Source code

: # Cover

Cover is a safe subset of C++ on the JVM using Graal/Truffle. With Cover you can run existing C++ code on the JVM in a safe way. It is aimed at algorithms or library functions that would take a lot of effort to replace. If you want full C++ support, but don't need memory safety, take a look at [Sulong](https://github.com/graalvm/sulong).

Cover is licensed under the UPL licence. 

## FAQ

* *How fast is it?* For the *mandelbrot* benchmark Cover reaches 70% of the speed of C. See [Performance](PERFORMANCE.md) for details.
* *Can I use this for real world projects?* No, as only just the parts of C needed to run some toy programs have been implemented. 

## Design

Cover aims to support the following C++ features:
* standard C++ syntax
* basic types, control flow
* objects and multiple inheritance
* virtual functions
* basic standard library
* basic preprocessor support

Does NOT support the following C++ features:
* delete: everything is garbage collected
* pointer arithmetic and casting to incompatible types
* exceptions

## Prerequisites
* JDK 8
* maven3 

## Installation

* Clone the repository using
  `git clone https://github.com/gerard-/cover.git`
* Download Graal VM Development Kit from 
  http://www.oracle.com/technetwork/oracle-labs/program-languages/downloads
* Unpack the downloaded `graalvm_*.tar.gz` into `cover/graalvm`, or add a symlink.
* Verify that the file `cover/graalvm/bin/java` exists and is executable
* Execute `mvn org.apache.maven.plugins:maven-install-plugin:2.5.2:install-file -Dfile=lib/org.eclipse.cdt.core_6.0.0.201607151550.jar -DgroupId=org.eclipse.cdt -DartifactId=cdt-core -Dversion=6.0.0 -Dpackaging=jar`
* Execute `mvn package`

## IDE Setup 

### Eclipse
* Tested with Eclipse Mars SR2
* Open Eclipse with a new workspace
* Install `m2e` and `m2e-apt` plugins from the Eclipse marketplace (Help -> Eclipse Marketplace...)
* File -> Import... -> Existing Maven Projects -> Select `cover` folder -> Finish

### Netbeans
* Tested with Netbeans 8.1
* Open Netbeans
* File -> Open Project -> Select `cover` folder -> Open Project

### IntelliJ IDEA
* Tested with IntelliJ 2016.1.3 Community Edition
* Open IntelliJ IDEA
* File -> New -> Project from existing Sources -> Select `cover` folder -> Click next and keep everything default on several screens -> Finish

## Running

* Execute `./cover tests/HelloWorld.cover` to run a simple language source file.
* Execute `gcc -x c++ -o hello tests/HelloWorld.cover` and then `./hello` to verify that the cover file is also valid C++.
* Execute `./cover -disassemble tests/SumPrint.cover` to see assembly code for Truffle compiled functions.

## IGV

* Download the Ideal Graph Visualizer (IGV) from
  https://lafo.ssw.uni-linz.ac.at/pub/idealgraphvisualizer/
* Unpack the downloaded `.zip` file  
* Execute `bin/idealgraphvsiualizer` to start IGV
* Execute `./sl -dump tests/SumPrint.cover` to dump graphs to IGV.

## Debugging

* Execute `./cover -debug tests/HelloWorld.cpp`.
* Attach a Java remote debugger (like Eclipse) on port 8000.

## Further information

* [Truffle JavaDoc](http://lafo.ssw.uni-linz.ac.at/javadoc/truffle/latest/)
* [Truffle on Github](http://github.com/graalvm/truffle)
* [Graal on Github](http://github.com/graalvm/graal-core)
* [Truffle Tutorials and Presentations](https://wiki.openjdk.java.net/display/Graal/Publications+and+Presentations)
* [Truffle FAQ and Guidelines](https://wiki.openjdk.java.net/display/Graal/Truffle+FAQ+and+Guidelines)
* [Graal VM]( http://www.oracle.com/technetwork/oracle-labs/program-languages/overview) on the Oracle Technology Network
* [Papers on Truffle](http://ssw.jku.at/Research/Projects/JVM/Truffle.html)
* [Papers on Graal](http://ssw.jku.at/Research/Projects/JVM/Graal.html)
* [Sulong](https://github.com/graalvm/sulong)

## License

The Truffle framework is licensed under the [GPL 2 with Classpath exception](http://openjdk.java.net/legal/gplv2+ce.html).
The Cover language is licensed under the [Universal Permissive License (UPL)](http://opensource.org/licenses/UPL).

-- EXERCISE DETAILS --
The answer is each line in which the word "Unpack" occurs, copied from the material above.

-- RESPONSE TO THE EXERCISE --
* Unpack the downloaded `graalvm_*.tar.gz` into `cover/graalvm`, or add a symlink.
* Unpack the downloaded `.zip` file  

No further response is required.